## PROBLEM DETAILS:
Once every line containing "sqrt" has been counted, report the total for the data and nothing else.

## Rendered images with source text:
Start of Block

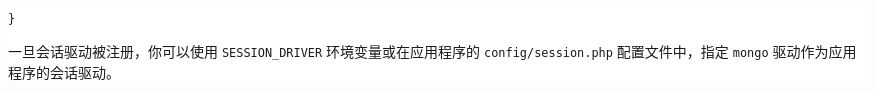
 ```php
}
```

一旦会话驱动被注册，你可以使用 `SESSION_DRIVER` 环境变量或在应用程序的 `config/session.php` 配置文件中，指定 `mongo` 驱动作为应用程序的会话驱动。
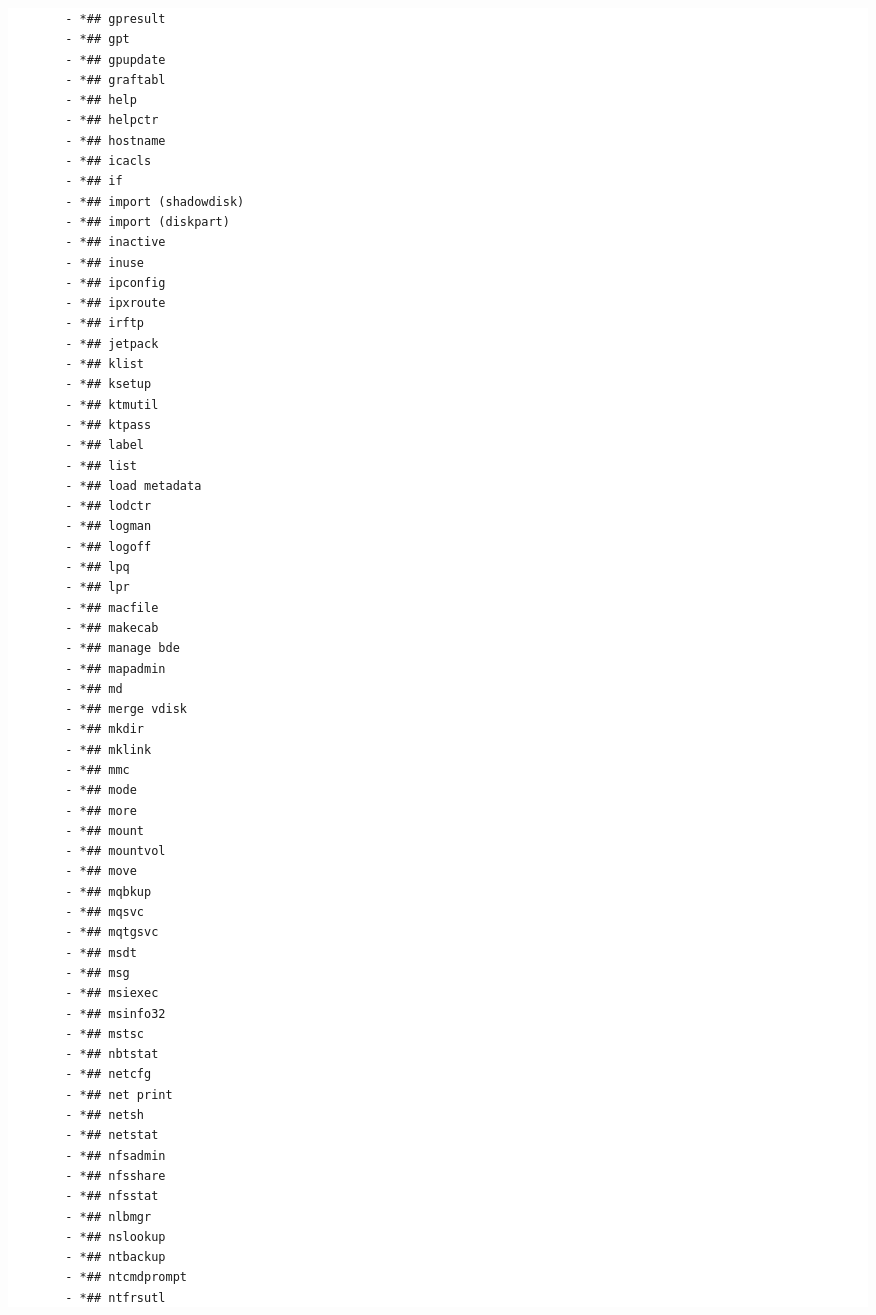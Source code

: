             - *## gpresult
            - *## gpt
            - *## gpupdate
            - *## graftabl
            - *## help
            - *## helpctr
            - *## hostname
            - *## icacls
            - *## if
            - *## import (shadowdisk)
            - *## import (diskpart)
            - *## inactive
            - *## inuse
            - *## ipconfig
            - *## ipxroute
            - *## irftp
            - *## jetpack
            - *## klist
            - *## ksetup
            - *## ktmutil
            - *## ktpass
            - *## label
            - *## list
            - *## load metadata
            - *## lodctr
            - *## logman
            - *## logoff
            - *## lpq
            - *## lpr
            - *## macfile
            - *## makecab
            - *## manage bde
            - *## mapadmin
            - *## md
            - *## merge vdisk
            - *## mkdir
            - *## mklink
            - *## mmc
            - *## mode
            - *## more
            - *## mount
            - *## mountvol
            - *## move
            - *## mqbkup
            - *## mqsvc
            - *## mqtgsvc
            - *## msdt
            - *## msg
            - *## msiexec
            - *## msinfo32
            - *## mstsc
            - *## nbtstat
            - *## netcfg
            - *## net print
            - *## netsh
            - *## netstat
            - *## nfsadmin
            - *## nfsshare
            - *## nfsstat
            - *## nlbmgr
            - *## nslookup
            - *## ntbackup
            - *## ntcmdprompt
            - *## ntfrsutl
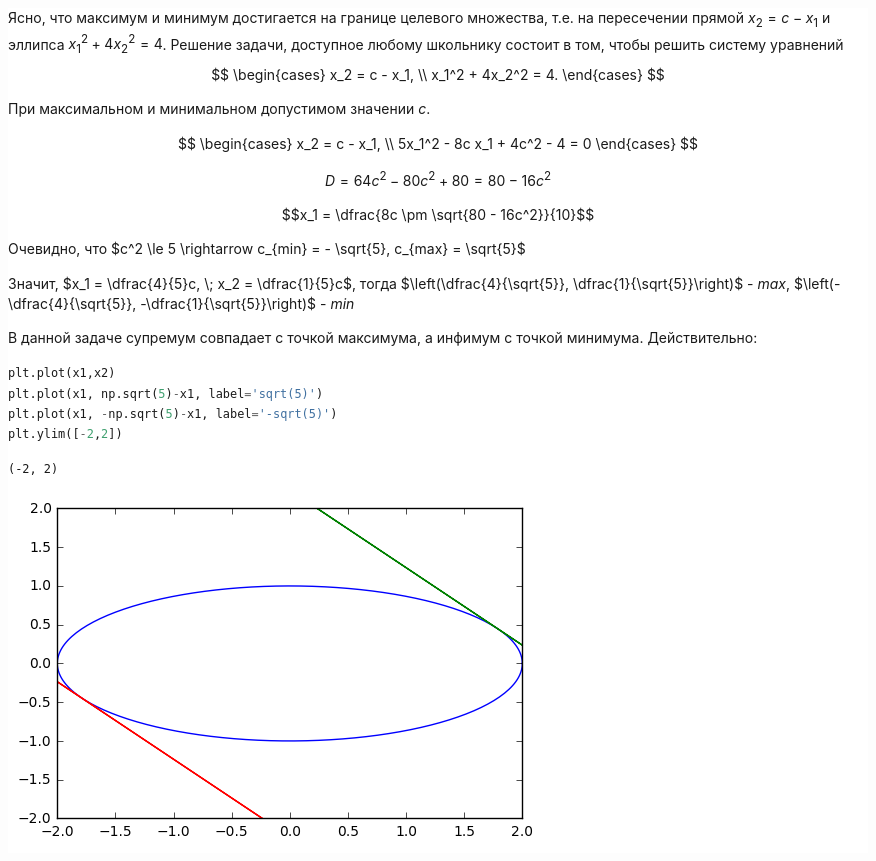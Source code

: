 
Ясно, что максимум и минимум достигается на границе целевого множества, т.е. на пересечении прямой $x_2 = c - x_1$ и эллипса $x_1^2 + 4x_2^2 = 4$.
Решение задачи, доступное любому школьнику состоит в том, чтобы решить систему уравнений 
$$
 \begin{cases}
   x_2 = c - x_1, \\
   x_1^2 + 4x_2^2 = 4.
 \end{cases}
$$

При максимальном и минимальном допустимом значении $c$.

$$
\begin{cases}
   x_2 = c - x_1, \\
   5x_1^2 - 8c x_1 + 4c^2 - 4 = 0
\end{cases}
$$

$$D = 64 c^2 - 80 c^2 + 80 = 80 - 16c^2$$

$$x_1 = \dfrac{8c \pm \sqrt{80 - 16c^2}}{10}$$

Очевидно, что $c^2 \le 5 \rightarrow c_{min} = - \sqrt{5}, c_{max} = \sqrt{5}$

Значит, $x_1 = \dfrac{4}{5}c, \; x_2 = \dfrac{1}{5}c$, тогда $\left(\dfrac{4}{\sqrt{5}}, \dfrac{1}{\sqrt{5}}\right)$ - $max$, $\left(-\dfrac{4}{\sqrt{5}}, -\dfrac{1}{\sqrt{5}}\right)$ - $min$ 

В данной задаче супремум совпадает с точкой максимума, а инфимум с точкой минимума.
Действительно:


```python
plt.plot(x1,x2)
plt.plot(x1, np.sqrt(5)-x1, label='sqrt(5)')
plt.plot(x1, -np.sqrt(5)-x1, label='-sqrt(5)')
plt.ylim([-2,2])
```




    (-2, 2)




![png](output_24_1.png)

End of Block

## WRITTEN RESPONSE:
5